Chicken Parmesan (Grain-Free)

Parmigiana is a method of Italian cooking wherein breaded, fried cutlets are layered in cheese and tomato sauce. Originally made with eggplant (Melanzane alla Parmigiana), breaded chicken and veal cutlets are popular as well. There is some dispute as to where this dish came from; logic would dictate that the Northern city of Parma started the craze, but Southern regions Campania and Sicily also stake a claim in this dish. A common misconception is that the dish got its name from its inclusion of Parmesan cheese (despite the fact that mozzarella is the most common cheese used in this dish); but like Chicken Parmesan, Parmesan cheese got its name from the fact that it is produced in the city of Parma.

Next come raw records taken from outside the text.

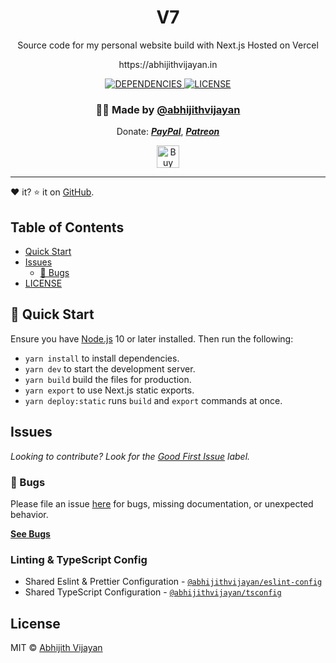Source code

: <h1 align="center">V7</h1>
<p align="center">Source code for my personal website build with Next.js Hosted on Vercel</p>
<p align="center">https://abhijithvijayan.in</p>
<div align="center">
  <a href="https://david-dm.org/abhijithvijayan/v7">
    <img src="https://img.shields.io/david/abhijithvijayan/v7.svg?colorB=orange" alt="DEPENDENCIES" />
  </a>
  <a href="https://github.com/abhijithvijayan/v7/blob/main/license">
    <img src="https://img.shields.io/github/license/abhijithvijayan/v7.svg" alt="LICENSE" />
  </a>
</div>
<h3 align="center">🙋‍♂️ Made by <a href="https://twitter.com/_abhijithv">@abhijithvijayan</a></h3>
<p align="center">
  Donate:
  <a href="https://www.paypal.me/iamabhijithvijayan" target='_blank'><i><b>PayPal</b></i></a>,
  <a href="https://www.patreon.com/abhijithvijayan" target='_blank'><i><b>Patreon</b></i></a>
</p>
<p align="center">
  <a href='https://www.buymeacoffee.com/abhijithvijayan' target='_blank'>
    <img height='36' style='border:0px;height:36px;' src='https://bmc-cdn.nyc3.digitaloceanspaces.com/BMC-button-images/custom_images/orange_img.png' border='0' alt='Buy Me a Coffee' />
  </a>
</p>
<hr />

❤️ it? ⭐️ it on [GitHub](https://github.com/abhijithvijayan/v7/stargazers).

## Table of Contents

- [Quick Start](#🚀-quick-start)
- [Issues](#issues)
  - [🐛 Bugs](#-bugs)
- [LICENSE](#license)

## 🚀 Quick Start

Ensure you have [Node.js](https://nodejs.org) 10 or later installed. Then run the following:

- `yarn install` to install dependencies.
- `yarn dev` to start the development server.
- `yarn build` build the files for production.
- `yarn export` to use Next.js static exports.
- `yarn deploy:static` runs `build` and `export` commands at once.

## Issues

_Looking to contribute? Look for the [Good First Issue](https://github.com/abhijithvijayan/v7/issues?q=is%3Aissue+is%3Aopen+sort%3Aupdated-desc+label%3A%22good+first+issue%22)
label._

### 🐛 Bugs

Please file an issue [here](https://github.com/abhijithvijayan/v7/issues/new) for bugs, missing documentation, or unexpected behavior.

[**See Bugs**](https://github.com/abhijithvijayan/v7/issues?q=is%3Aissue+is%3Aopen+sort%3Aupdated-desc+label%3A%22type%3A+bug%22)

### Linting & TypeScript Config

- Shared Eslint & Prettier Configuration - [`@abhijithvijayan/eslint-config`](https://www.npmjs.com/package/@abhijithvijayan/eslint-config)
- Shared TypeScript Configuration - [`@abhijithvijayan/tsconfig`](https://www.npmjs.com/package/@abhijithvijayan/tsconfig)

<!-- https://levelup.gitconnected.com/how-to-set-up-cloudflare-with-zeit-93daa7d45dd -->

## License

MIT © [Abhijith Vijayan](https://abhijithvijayan.in)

While Chicken Parmesan is fairly well-known in the US, it’s of monstrous popularity in Australia, where it is called Chicken Parm, Chicken Parma, or even Chicken Parmy. Their take on the dish usually includes french fries, and was named the #37 best food in the world by CNN Traveler a few years back.

My take on the dish is surprisingly similar to the way I made it while working as a line chef many years ago; the only thing that’s changed is the breading ingredients. While plain tapioca or arrowroot starch works well for its first dusting layer, mixing the starch with some potato starch for the outer breading layer gives the outside a crisp texture. If you’re looking for a really authentic, slightly rough texture that only breadcrumbs can provide, you could toast your favorite gluten-free bread, cool it, then blend to make breadcrumbs. But as you’ll see from the pictures below, this simple preparation is pretty awesome, too.

In terms of taste and convenience, I love this Muir Glen sauce. Sure, you could fire-roast your own tomatoes and spend a couple hours making a delicious sauce, but I’ll leave this one to the professionals.

Chicken Parmesan (Gluten-Free, Grain-Free, Paleo, Primal)

  • Servings: 4
  • Difficulty: Easy
  • Print

25.5 oz jar pasta sauce
4 chicken breasts
3 eggs, beaten

for dusting:
1/4 cup tapioca or arrowroot starch
1 tsp salt
1/2 tsp paprika

for breading:
1/4 cup tapioca or arrowroot starch
1/4 cup potato starch
1 tsp black pepper
1/2 tsp dried oregano
1/2 tsp dried basil (dried parsley okay)

1/4 cup lard, ghee, or coconut oil
8oz mozzarella cheese, grated (omit to make dairy-free, see notes below)

1. Empty the pasta sauce into a saucepan and bring to a simmer; reduce heat to low to keep warm while you prepare the chicken.

2. Place the chicken flat on a cutting board, then slice the chicken lengthwise to make two thin butterflied cutlets. Gently pound with a meat tenderizer to an even thickness, about 1/2″, then set aside. Prepare three wide, shallow bowls to bread the cutlets. In the first bowl, combine the dusting ingredients. In the second bowl, add the beaten eggs. In the third bowl, add the breading ingredients.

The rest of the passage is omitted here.